TASK PROMPT: Each line below either holds the string "context" or doesn't. Count those that do and give only the number.

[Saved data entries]
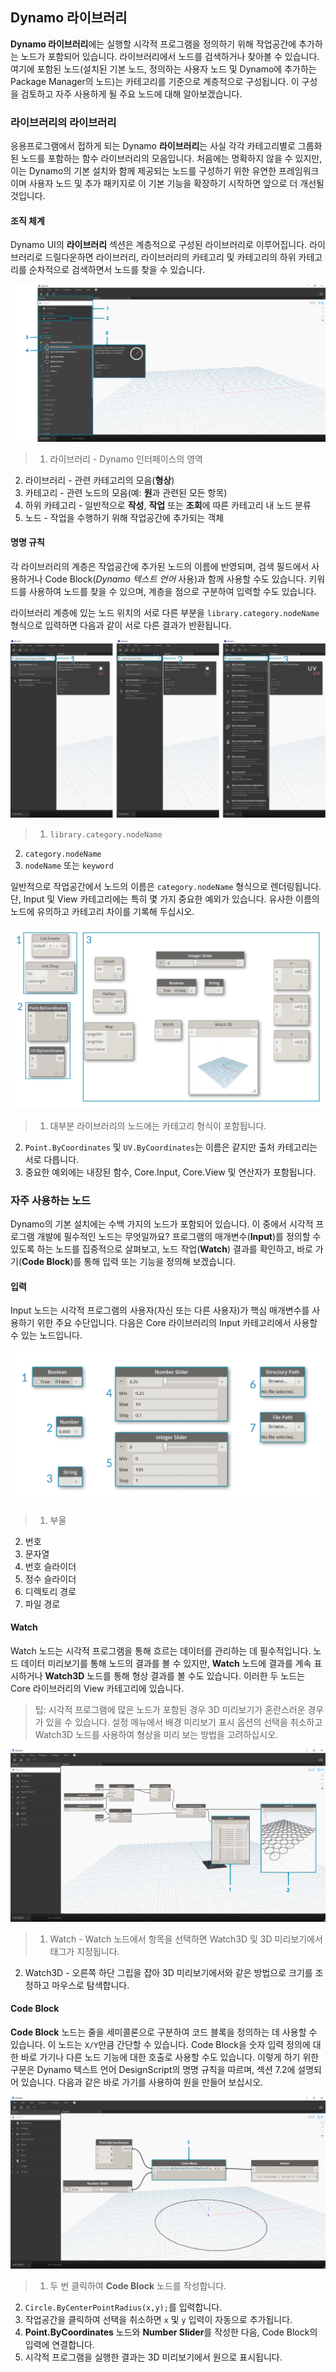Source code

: 

## Dynamo 라이브러리

**Dynamo 라이브러리**에는 실행할 시각적 프로그램을 정의하기 위해 작업공간에 추가하는 노드가 포함되어 있습니다. 라이브러리에서 노드를 검색하거나 찾아볼 수 있습니다. 여기에 포함된 노드(설치된 기본 노드, 정의하는 사용자 노드 및 Dynamo에 추가하는 Package Manager의 노드)는 카테고리를 기준으로 계층적으로 구성됩니다. 이 구성을 검토하고 자주 사용하게 될 주요 노드에 대해 알아보겠습니다.

### 라이브러리의 라이브러리

응용프로그램에서 접하게 되는 Dynamo **라이브러리**는 사실 각각 카테고리별로 그룹화된 노드를 포함하는 함수 라이브러리의 모음입니다. 처음에는 명확하지 않을 수 있지만, 이는 Dynamo의 기본 설치와 함께 제공되는 노드를 구성하기 위한 유연한 프레임워크이며 사용자 노드 및 추가 패키지로 이 기본 기능을 확장하기 시작하면 앞으로 더 개선될 것입니다.

#### 조직 체계

Dynamo UI의 **라이브러리** 섹션은 계층적으로 구성된 라이브러리로 이루어집니다. 라이브러리로 드릴다운하면 라이브러리, 라이브러리의 카테고리 및 카테고리의 하위 카테고리를 순차적으로 검색하면서 노드를 찾을 수 있습니다.

![라이브러리 계층](images/3-3/00-LibraryBrowsing.png)

> 1. 라이브러리 - Dynamo 인터페이스의 영역
2. 라이브러리 - 관련 카테고리의 모음(**형상**)
3. 카테고리 - 관련 노드의 모음(예: **원**과 관련된 모든 항목)
4. 하위 카테고리 - 일반적으로 **작성**, **작업** 또는 **조회**에 따른 카테고리 내 노드 분류
5. 노드 - 작업을 수행하기 위해 작업공간에 추가되는 객체

#### 명명 규칙

각 라이브러리의 계층은 작업공간에 추가된 노드의 이름에 반영되며, 검색 필드에서 사용하거나 Code Block(*Dynamo 텍스트 언어* 사용)과 함께 사용할 수도 있습니다. 키워드를 사용하여 노드를 찾을 수 있으며, 계층을 점으로 구분하여 입력할 수도 있습니다.

라이브러리 계층에 있는 노드 위치의 서로 다른 부분을 ```library.category.nodeName``` 형식으로 입력하면 다음과 같이 서로 다른 결과가 반환됩니다.

![라이브러리 검색 - 3개의 "명명" png에서 작성](images/3-3/01-LibrarySearching.png)

> 1. ```library.category.nodeName```
2. ```category.nodeName```
3. ```nodeName``` 또는 ```keyword```

일반적으로 작업공간에서 노드의 이름은 ```category.nodeName``` 형식으로 렌더링됩니다. 단, Input 및 View 카테고리에는 특히 몇 가지 중요한 예외가 있습니다. 유사한 이름의 노드에 유의하고 카테고리 차이를 기록해 두십시오.

![노드 이름](images/3-3/02-NodeNames.png)

> 1. 대부분 라이브러리의 노드에는 카테고리 형식이 포함됩니다.
2. ```Point.ByCoordinates``` 및 ```UV.ByCoordinates```는 이름은 같지만 출처 카테고리는 서로 다릅니다.
3. 중요한 예외에는 내장된 함수, Core.Input, Core.View 및 연산자가 포함됩니다.

### 자주 사용하는 노드

Dynamo의 기본 설치에는 수백 가지의 노드가 포함되어 있습니다. 이 중에서 시각적 프로그램 개발에 필수적인 노드는 무엇일까요? 프로그램의 매개변수(**Input**)를 정의할 수 있도록 하는 노드를 집중적으로 살펴보고, 노드 작업(**Watch**) 결과를 확인하고, 바로 가기(**Code Block**)를 통해 입력 또는 기능을 정의해 보겠습니다.

#### 입력

Input 노드는 시각적 프로그램의 사용자(자신 또는 다른 사용자)가 핵심 매개변수를 사용하기 위한 주요 수단입니다. 다음은 Core 라이브러리의 Input 카테고리에서 사용할 수 있는 노드입니다.

![입력 노드](images/3-3/03-InputNodes.png)

> 1. 부울
2. 번호
3. 문자열
4. 번호 슬라이더
5. 정수 슬라이더
6. 디렉토리 경로
7. 파일 경로

#### Watch

Watch 노드는 시각적 프로그램을 통해 흐르는 데이터를 관리하는 데 필수적입니다. 노드 데이터 미리보기를 통해 노드의 결과를 볼 수 있지만, **Watch** 노드에 결과를 계속 표시하거나 **Watch3D** 노드를 통해 형상 결과를 볼 수도 있습니다. 이러한 두 노드는 Core 라이브러리의 View 카테고리에 있습니다.

> 팁: 시각적 프로그램에 많은 노드가 포함된 경우 3D 미리보기가 혼란스러운 경우가 있을 수 있습니다. 설정 메뉴에서 배경 미리보기 표시 옵션의 선택을 취소하고 Watch3D 노드를 사용하여 형상을 미리 보는 방법을 고려하십시오.

![Watch 및 Watch3D](images/3-3/04-WatchNodes.png)

> 1. Watch - Watch 노드에서 항목을 선택하면 Watch3D 및 3D 미리보기에서 태그가 지정됩니다.
2. Watch3D - 오른쪽 하단 그립을 잡아 3D 미리보기에서와 같은 방법으로 크기를 조정하고 마우스로 탐색합니다.

#### Code Block

**Code Block** 노드는 줄을 세미콜론으로 구분하여 코드 블록을 정의하는 데 사용할 수 있습니다. 이 노드는 ```X/Y```만큼 간단할 수 있습니다. Code Block을 숫자 입력 정의에 대한 바로 가기나 다른 노드 기능에 대한 호출로 사용할 수도 있습니다. 이렇게 하기 위한 구문은 Dynamo 텍스트 언어 DesignScript의 명명 규칙을 따르며, 섹션 7.2에 설명되어 있습니다. 다음과 같은 바로 가기를 사용하여 원을 만들어 보십시오.

![Code Block 바로 가기](images/3-3/05-CodeBlock.png)

> 1. 두 번 클릭하여 **Code Block** 노드를 작성합니다.
2. ```Circle.ByCenterPointRadius(x,y);```를 입력합니다.
3. 작업공간을 클릭하여 선택을 취소하면 ```x``` 및 ```y``` 입력이 자동으로 추가됩니다.
4. **Point.ByCoordinates** 노드와 **Number Slider**를 작성한 다음, Code Block의 입력에 연결합니다.
5. 시각적 프로그램을 실행한 결과는 3D 미리보기에서 원으로 표시됩니다.

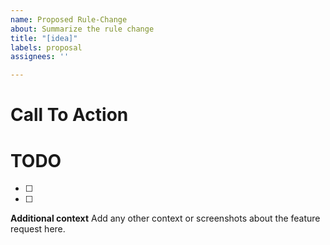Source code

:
 ```yaml
---
name: Proposed Rule-Change
about: Summarize the rule change
title: "[idea]"
labels: proposal
assignees: ''

---
```


# Call To Action

<what are you trying to accomplish with this issue>

<what does successful completion of this issue look like>

# TODO

- [ ] <first task>
- [ ] <second task>

**Additional context**
Add any other context or screenshots about the feature request here.
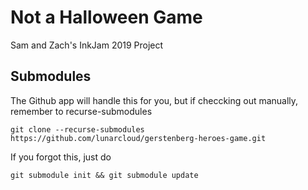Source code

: Not a Halloween Game
==========================
Sam and Zach's InkJam 2019 Project

Submodules
-----------
The Github app will handle this for you, but if checcking out manually, remember to recurse-submodules

```
git clone --recurse-submodules https://github.com/lunarcloud/gerstenberg-heroes-game.git
```

If you forgot this, just do

```
git submodule init && git submodule update
```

REPLY TO THE EXERCISE: 2